Captions and Transcripts

Many video platforms in use at Rice, including Zoom, Kaltura, and YouTube, provide automatic speech recognition (ASR) captions for uploaded videos. ASR captions and transcripts are only roughly 80% accurate, which falls below the accessibility threshold. Platforms with ASR captions have integrated editors where content creators can edit spelling, punctuation and other errors to ensure accuracy.

Accurate captions and transcripts have many affordances that benefit everyone, but remember that they are essential for some disabled people. Some of the broader benefits include:

Improved note-taking.
Improved attention.
Improved comprehension for non-native speakers.

Learn more about transcription accuracy.

Captions vs. Subtitles

Captions

Captions display a synchronized text version of the speech (and contextual sound descriptions) in a video using the same language.

Closed vs. Open

The video watcher can hide closed captions.
Open captions are always displayed and cannot be turned off.

Subtitles

Subtitles display a synchronized text version of the speech translated into a different language.

Transcripts

Success Criteria for Transcripts

1.2.1. Alternatives for Prerecorded Audio-Only and Video-Only Content (A)

Basic

Basic transcripts are a text version of speech and contextually relevant audio sounds and are used by individuals who are deaf, hard of hearing, or have difficulty processing auditory information. Descriptive transcripts also include visual information for individuals that are blind.

Interactive

Interactive transcripts can be created by some media players like Zoom and Kaltura using caption files in order to concurrently display both written speech and the video. Phrases are highlighted in the displayed transcript as it is spoken in the video. Interactive transcripts allow individuals to move within the video by selecting text of interest.

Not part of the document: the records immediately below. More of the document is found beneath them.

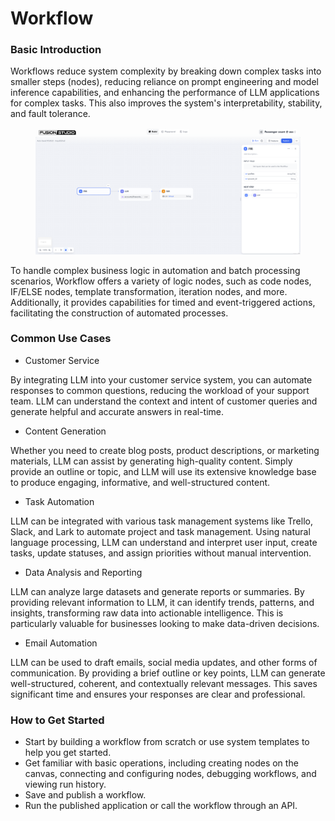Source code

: # Workflow

### Basic Introduction

Workflows reduce system complexity by breaking down complex tasks into smaller steps (nodes), reducing reliance on prompt engineering and model inference capabilities, and enhancing the performance of LLM applications for complex tasks. This also improves the system's interpretability, stability, and fault tolerance.

<!-- Fusionworks workflows are divided into two types:

* **Chatflow**: Designed for conversational scenarios, including customer service, semantic search, and other conversational applications that require multi-step logic in response construction.
* **Workflow**: Geared towards automation and batch processing scenarios, suitable for high-quality translation, data analysis, content generation, email automation, and more. -->

<figure><img src="/en/.gitbook/assets/guides/workflow/image (156).png" alt=""><figcaption></figcaption></figure>

<!-- To address the complexity of user intent recognition in natural language input, Chatflow provides question understanding nodes. Compared to Workflow, it adds support for Chatbot features such as conversation history (Memory), annotated replies, and Answer nodes. -->

To handle complex business logic in automation and batch processing scenarios, Workflow offers a variety of logic nodes, such as code nodes, IF/ELSE nodes, template transformation, iteration nodes, and more. Additionally, it provides capabilities for timed and event-triggered actions, facilitating the construction of automated processes.

### Common Use Cases

* Customer Service

By integrating LLM into your customer service system, you can automate responses to common questions, reducing the workload of your support team. LLM can understand the context and intent of customer queries and generate helpful and accurate answers in real-time.

* Content Generation

Whether you need to create blog posts, product descriptions, or marketing materials, LLM can assist by generating high-quality content. Simply provide an outline or topic, and LLM will use its extensive knowledge base to produce engaging, informative, and well-structured content.

* Task Automation

LLM can be integrated with various task management systems like Trello, Slack, and Lark to automate project and task management. Using natural language processing, LLM can understand and interpret user input, create tasks, update statuses, and assign priorities without manual intervention.

* Data Analysis and Reporting

LLM can analyze large datasets and generate reports or summaries. By providing relevant information to LLM, it can identify trends, patterns, and insights, transforming raw data into actionable intelligence. This is particularly valuable for businesses looking to make data-driven decisions.

* Email Automation

LLM can be used to draft emails, social media updates, and other forms of communication. By providing a brief outline or key points, LLM can generate well-structured, coherent, and contextually relevant messages. This saves significant time and ensures your responses are clear and professional.

### How to Get Started

* Start by building a workflow from scratch or use system templates to help you get started.
* Get familiar with basic operations, including creating nodes on the canvas, connecting and configuring nodes, debugging workflows, and viewing run history.
* Save and publish a workflow.
* Run the published application or call the workflow through an API.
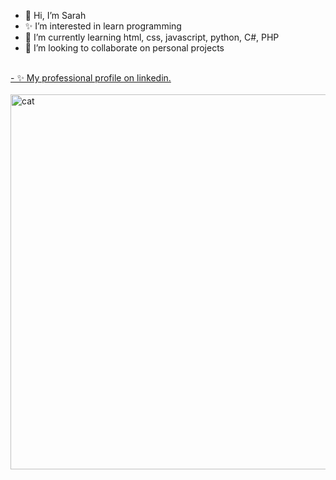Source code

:- 🤭 Hi, I’m Sarah
- ✨ I’m interested in learn programming
- 🌻 I’m currently learning html, css, javascript, python, C#, PHP
- 💞️ I’m looking to collaborate on personal projects

<br />

<div class="badge-base LI-profile-badge" data-locale="pt_BR" data-size="medium" data-theme="light" data-type="VERTICAL" data-vanity="xsarahbelisariox" data-version="v1"><a class="badge-base__link LI-simple-link" href="https://br.linkedin.com/in/xsarahbelisariox?trk=profile-badge">- ✨ My professional profile on linkedin.</a>
</div>

<br />

<img src="https://img.freepik.com/vetores-premium/um-gato-com-um-computador-ao-fundo-e-um-desenho-animado-na-parte-inferior_961307-7873.jpg?w=1480" alt="cat" style="width: 600px; height: 600px;">
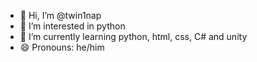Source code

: - 👋 Hi, I’m @twin1nap
- 👀 I’m interested in python
- 🌱 I’m currently learning python, html, css, C# and unity
- 😄 Pronouns: he/him

<!---
twin1nap/twin1nap is a ✨ special ✨ repository because its `README.md` (this file) appears on your GitHub profile.
You can click the Preview link to take a look at your changes.
--->
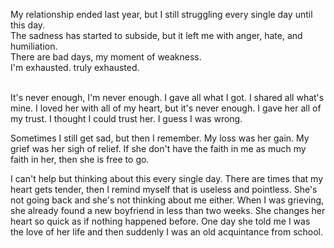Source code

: My relationship ended last year, but I still struggling every single day until this day.<br/>
The sadness has started to subside, but it left me with anger, hate, and humiliation.<br/>
There are bad days, my moment of weakness.<br/>
I'm exhausted. truly exhausted.<br/>

<br/>
It's never enough, I'm never enough. I gave all what I got. I shared all what's mine. I loved her with all of my heart, but it's never enough. I gave her all of my trust. I thought I could trust her. I guess I was wrong.<br/>

Sometimes I still get sad, but then I remember. My loss was her gain. My grief was her sigh of relief. If she don't have the faith in me as much my faith in her, then she is free to go.<br/>

I can't help but thinking about this every single day. There are times that my heart gets tender, then I remind myself that is useless and pointless. She's not going back and she's not thinking about me either. When I was grieving, she already found a new boyfriend in less than two weeks. She changes her heart so quick as if nothing happened before. One day she told me I was the love of her life and then suddenly I was an old acquintance from school.<br/>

Techniques for Transcripts

Recorded Video Captions

Success Criteria for Recorded Video Captions

When preparing a video, accessibility should be considered in the initial planning.

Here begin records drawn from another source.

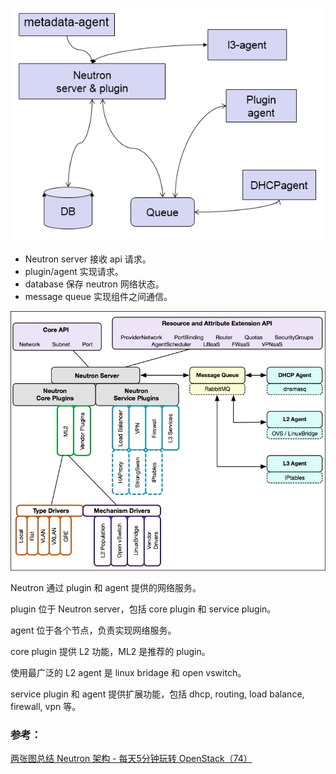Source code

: ![](/assets/A-1.png)

* Neutron server 接收 api 请求。
* plugin/agent 实现请求。
* database 保存 neutron 网络状态。
* message queue 实现组件之间通信。

![](/assets/A-2.jpg)

Neutron 通过 plugin 和 agent 提供的网络服务。

plugin 位于 Neutron server，包括 core plugin 和 service plugin。

agent 位于各个节点，负责实现网络服务。

core plugin 提供 L2 功能，ML2 是推荐的 plugin。

使用最广泛的 L2 agent 是 linux bridage 和 open vswitch。

service plugin 和 agent 提供扩展功能，包括 dhcp, routing, load balance, firewall, vpn 等。

### 参考：

[两张图总结 Neutron 架构 - 每天5分钟玩转 OpenStack（74）](http://www.cnblogs.com/CloudMan6/p/5778505.html)

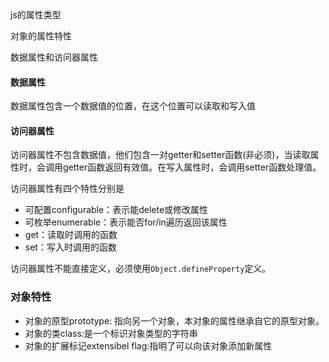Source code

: js的属性类型

对象的属性特性

数据属性和访问器属性

#### 数据属性

数据属性包含一个数据值的位置，在这个位置可以读取和写入值



#### 访问器属性

访问器属性不包含数据值，他们包含一对getter和setter函数(非必须)，当读取属性时，会调用getter函数返回有效值。在写入属性时，会调用setter函数处理值。

访问器属性有四个特性分别是

- 可配置configurable：表示能delete或修改属性
- 可枚举enumerable：表示能否for/in遍历返回该属性
- get：读取时调用的函数
- set：写入时调用的函数

访问器属性不能直接定义，必须使用``Object.defineProperty``定义。









### 对象特性

- 对象的原型prototype: 指向另一个对象，本对象的属性继承自它的原型对象。
- 对象的类class:是一个标识对象类型的字符串
- 对象的扩展标记extensibel flag:指明了可以向该对象添加新属性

Take steps to ensure the audio will be high-quality with few background noises and that the presenter speaks clearly and not too fast. This will help with comprehension as well as captioning later.
The speaker’s face should be easily visible since some people watch mouth movement to assist in their comprehension.
Adding verbal descriptions of simple visual information can help blind and low-vision audience members, among others. For more complex information, you may need to add descriptions after the recording.

Techniques for Recorded Video Captions

Live Video Captions

Success Criteria for Live Video Captions

1.2.4. Captions (Live) (AA)

CART Captioning

CART stands for Communication Access Realtime Translation.

Whenever hosting an event with a broad audience like a webinar, hiring a professional CART vendor to provide accurate, real-time captions is best.

Likewise, if a student has a document disability, they are entitled to reasonable accommodations, including human captioning. For more information about hiring a captioning vendor, contact the Disability Resource Center.

Live ASR Captions

For some smaller-scale presentations, hiring a human captioner may not always be possible, partly due to budget constraints.

ASR captions alone are not accurate enough to meet accessibility standards in recorded media. However, ASR captions can still be valuable during live presentations.

Zoom currently offers live ASR captions, and participants can turn on this feature in any Zoom meeting by using the Show Captions option in the actions bar at the bottom of the meeting room screen. Encourage colleagues and students to use this feature, as they can follow along with a live transcript or change the language in which captions are displayed.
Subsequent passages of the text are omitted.